Different techniques have been used to assess the function of the sinusoidal fenestrations, including the multiple-indicator dilution technique (5), in vivo microscopy (10), stereological analysis of scanning electron micrographs (15), atomic force microscopy (2), and digitized image analysis using actin staining (4).

Among the different techniques listed above, only the multiple-indicator dilution and intravital microscopy are apt to probe microvascular exchange in vivo; only in vivo methods are suitable to investigate pathophysiological changes in different forms of liver disease. These two methods are complementary: the multiple-indicator dilution technique permits a global assessment of microvascular exchange and even of transport and enzymatic processes (6), whereas intravital microscopy can visualize a single sinusoid and the interaction of blood flow with the cellular constituents of the sinusoid. This technique has been instrumental in understanding the effects of inflammation, reperfusion, and toxic injury. The reader is referred to a recent article by one of the pioneers in the field for further details (10). In the following section only the multiple-indicator dilution technique is considered further.

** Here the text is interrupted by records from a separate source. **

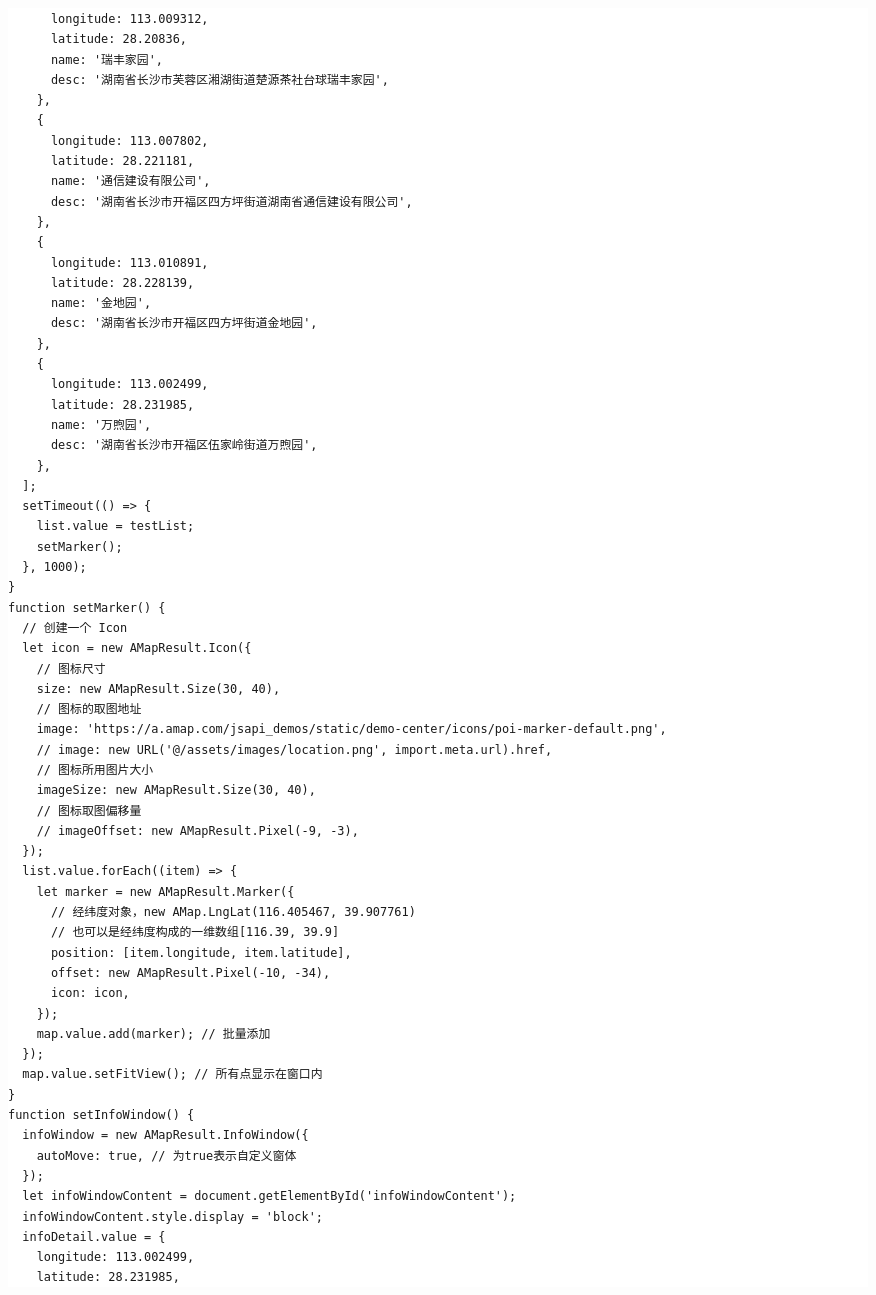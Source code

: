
 ```html
      longitude: 113.009312,
      latitude: 28.20836,
      name: '瑞丰家园',
      desc: '湖南省长沙市芙蓉区湘湖街道楚源茶社台球瑞丰家园',
    },
    {
      longitude: 113.007802,
      latitude: 28.221181,
      name: '通信建设有限公司',
      desc: '湖南省长沙市开福区四方坪街道湖南省通信建设有限公司',
    },
    {
      longitude: 113.010891,
      latitude: 28.228139,
      name: '金地园',
      desc: '湖南省长沙市开福区四方坪街道金地园',
    },
    {
      longitude: 113.002499,
      latitude: 28.231985,
      name: '万煦园',
      desc: '湖南省长沙市开福区伍家岭街道万煦园',
    },
  ];
  setTimeout(() => {
    list.value = testList;
    setMarker();
  }, 1000);
}
function setMarker() {
  // 创建一个 Icon
  let icon = new AMapResult.Icon({
    // 图标尺寸
    size: new AMapResult.Size(30, 40),
    // 图标的取图地址
    image: 'https://a.amap.com/jsapi_demos/static/demo-center/icons/poi-marker-default.png',
    // image: new URL('@/assets/images/location.png', import.meta.url).href,
    // 图标所用图片大小
    imageSize: new AMapResult.Size(30, 40),
    // 图标取图偏移量
    // imageOffset: new AMapResult.Pixel(-9, -3),
  });
  list.value.forEach((item) => {
    let marker = new AMapResult.Marker({
      // 经纬度对象，new AMap.LngLat(116.405467, 39.907761)
      // 也可以是经纬度构成的一维数组[116.39, 39.9]
      position: [item.longitude, item.latitude],
      offset: new AMapResult.Pixel(-10, -34),
      icon: icon,
    });
    map.value.add(marker); // 批量添加
  });
  map.value.setFitView(); // 所有点显示在窗口内
}
function setInfoWindow() {
  infoWindow = new AMapResult.InfoWindow({
    autoMove: true, // 为true表示自定义窗体
  });
  let infoWindowContent = document.getElementById('infoWindowContent');
  infoWindowContent.style.display = 'block';
  infoDetail.value = {
    longitude: 113.002499,
    latitude: 28.231985,
```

The multiple-indicator dilution is based on a very old physiological principle using indicators to calculate flow and volume of distribution according to Stewart in 1894 and Hamilton in 1929 (see Ref. 1) and was introduced in its present form in 1955 by Chinard and colleagues (for references and theoretical basis, see Ref. 1). The experimental approach is very simple: a mixture of indicators distributing into sinusoids (e.g., erythrocytes), the extravascular space (e.g., albumin or sucrose), and the intracellular space (e.g., urea or water) are injected as a bolus into the feeding vessel (in the case of the liver, the portal vein); immediately thereafter, the outflow is sampled at short time intervals. Such studies have been performed in the intact organism, including humans (9). To gain the maximum information, however, studies in the isolated organ such as the in situ perfused rat liver are preferable because in this preparation, recirculation of the indicator is prevented. A typical experiment is shown in Fig. 2AGo. It shows the typical, flow-limited pattern expected in a capillary with free exchange of matter between sinusoidal lumen and the extravascular space (in this case the space of Disse): the erythrocytes appear earlier and peak higher than both extravascular labels, in this case albumin and sucrose. The reason for this is evident: the extravascular labels distribute into a larger space than the erythrocytes. The latter advance with flow before diffusion of the indicators back into the vascular space occurs: their outflow curves are damped and delayed compared with those of the intravascular label. According to Goresky's concept, these curves can be brought to superimposition by correcting outflow times and concentrations for the ratio of intra- to extravascular space. The small difference between the albumin and sucrose curves is caused by molecular sieving in the space of Disse: the albumin behaves like an excluded molecule, whereas sucrose, owing to its much smaller size, diffuses into a larger space of the extracellular matrix.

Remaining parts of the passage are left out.